Fredrik Barth (1928–2016)
On 24 January, Fredrik Barth passed away at the age of 87. Barth was an honorary member of EASA, and gave a plenary presentation to the very first EASA conference in Coimbra in 1990, entitled ‘Towards greater naturalism in conceptualizing societies’. The lecture was subsequently published in Adam Kuper, ed.: Conceptualizing Society (Routledge 1992).>
Barth had an exceptionally long and rich career in anthropology, spanning six decades and more than a dozen field sites. His most influential contributions may have been his analysis of political strategy in Swat, his study of pastoral economy and ecology in Iran, and not least, his pathbreaking perspectives on ethnicity in Ethnic Groups and Boundaries (1969). However, Barth's early theoretical work, sometimes spoken of as ‘transactionalism’ (he preferred ‘generative process analysis’), led to lively debates in the 1960s and 1970s, and his later work on knowledge and cosmologies has an enduring value in anthropology.

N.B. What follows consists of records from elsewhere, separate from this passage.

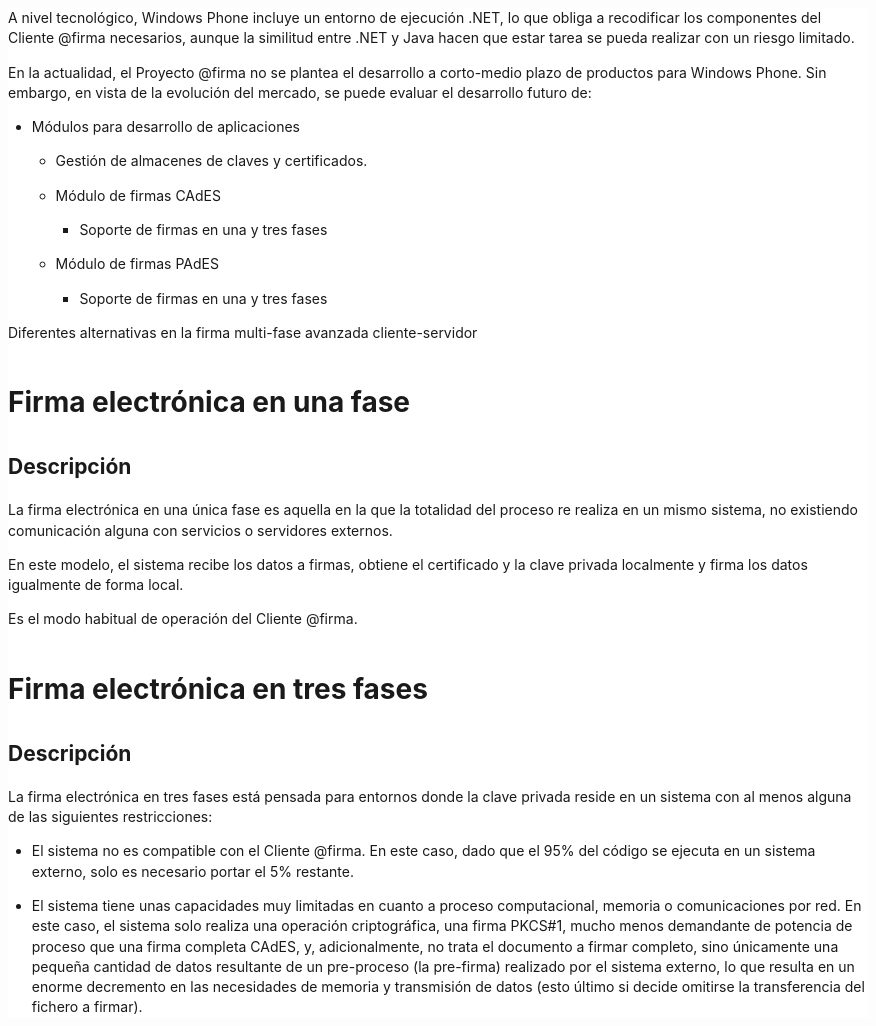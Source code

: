 A nivel tecnológico, Windows Phone incluye un entorno de ejecución .NET,
lo que obliga a recodificar los componentes del Cliente @firma
necesarios, aunque la similitud entre .NET y Java hacen que estar tarea
se pueda realizar con un riesgo limitado.

En la actualidad, el Proyecto @firma no se plantea el desarrollo a
corto-medio plazo de productos para Windows Phone. Sin embargo, en vista
de la evolución del mercado, se puede evaluar el desarrollo futuro de:

- Módulos para desarrollo de aplicaciones

  - Gestión de almacenes de claves y certificados.

  - Módulo de firmas CAdES

    - Soporte de firmas en una y tres fases

  - Módulo de firmas PAdES

    - Soporte de firmas en una y tres fases

Diferentes alternativas en la firma multi-fase avanzada cliente-servidor

# Firma electrónica en una fase

## Descripción

La firma electrónica en una única fase es aquella en la que la totalidad
del proceso re realiza en un mismo sistema, no existiendo comunicación
alguna con servicios o servidores externos.

En este modelo, el sistema recibe los datos a firmas, obtiene el
certificado y la clave privada localmente y firma los datos igualmente
de forma local.

Es el modo habitual de operación del Cliente @firma.

# Firma electrónica en tres fases

## Descripción

La firma electrónica en tres fases está pensada para entornos donde la
clave privada reside en un sistema con al menos alguna de las siguientes
restricciones:

- El sistema no es compatible con el Cliente @firma. En este caso, dado
  que el 95% del código se ejecuta en un sistema externo, solo es
  necesario portar el 5% restante.

- El sistema tiene unas capacidades muy limitadas en cuanto a proceso
  computacional, memoria o comunicaciones por red. En este caso, el
  sistema solo realiza una operación criptográfica, una firma PKCS#1,
  mucho menos demandante de potencia de proceso que una firma completa
  CAdES, y, adicionalmente, no trata el documento a firmar completo,
  sino únicamente una pequeña cantidad de datos resultante de un
  pre-proceso (la pre-firma) realizado por el sistema externo, lo que
  resulta en un enorme decremento en las necesidades de memoria y
  transmisión de datos (esto último si decide omitirse la transferencia
  del fichero a firmar).
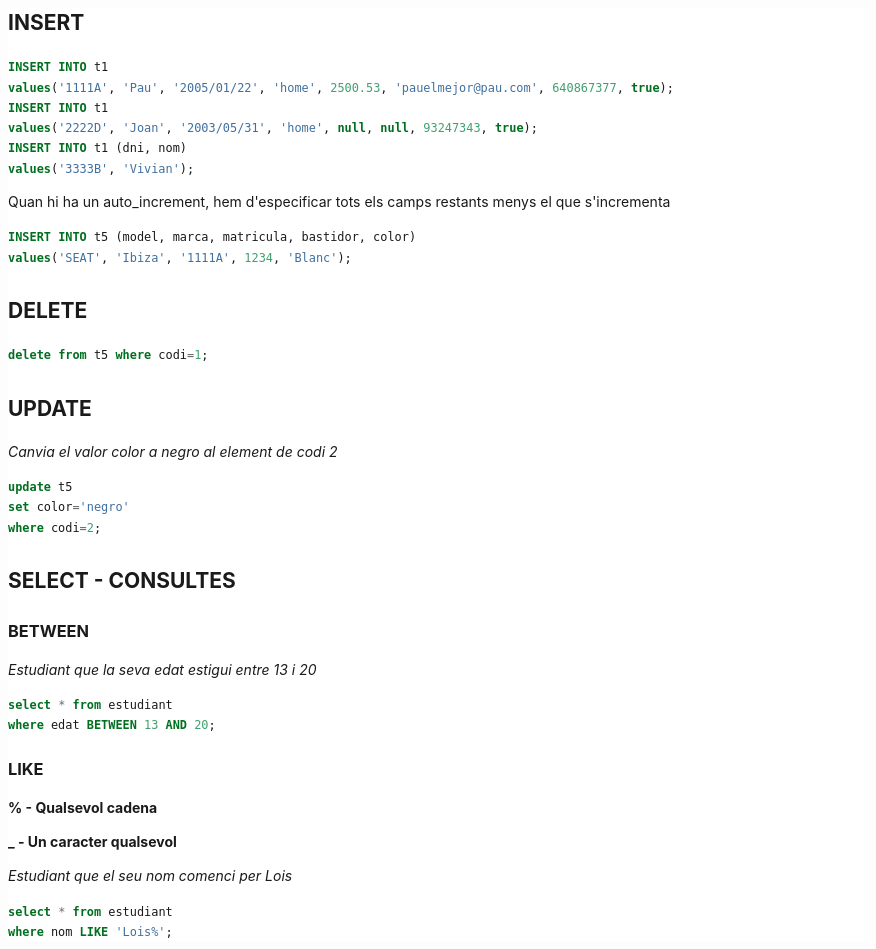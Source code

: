 ## INSERT

``` sql
INSERT INTO t1
values('1111A', 'Pau', '2005/01/22', 'home', 2500.53, 'pauelmejor@pau.com', 640867377, true);
INSERT INTO t1
values('2222D', 'Joan', '2003/05/31', 'home', null, null, 93247343, true);
INSERT INTO t1 (dni, nom)
values('3333B', 'Vivian');
```

Quan hi ha un auto_increment, hem d\'especificar tots els camps restants
menys el que s\'incrementa

``` sql
INSERT INTO t5 (model, marca, matricula, bastidor, color)
values('SEAT', 'Ibiza', '1111A', 1234, 'Blanc');
```

## DELETE

``` sql
delete from t5 where codi=1;
```

## UPDATE

*Canvia el valor color a negro al element de codi 2*
``` sql
update t5
set color='negro'
where codi=2;
```
## SELECT - CONSULTES

### BETWEEN
*Estudiant que la seva edat estigui entre 13 i 20*
``` sql
select * from estudiant
where edat BETWEEN 13 AND 20;
```

### LIKE

**% - Qualsevol cadena**

**_ - Un caracter qualsevol**

*Estudiant que el seu nom comenci per Lois*
``` sql
select * from estudiant
where nom LIKE 'Lois%';
```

As founder of the Department of Social Anthropology in Bergen (1961–72) and Professor at the Ethnographic Museum in Oslo (1972–85), Barth was pivotal in developing Norwegian social anthropology. However, his MA was from the University of Chicago, and he held chairs at Emory and Boston Universities after his retirement from the Museum. Barth was one of the most influential European anthropologists of the latter half of the 20th century, while also contributing to trans-Atlantic dialogue throughout his long life in anthropology.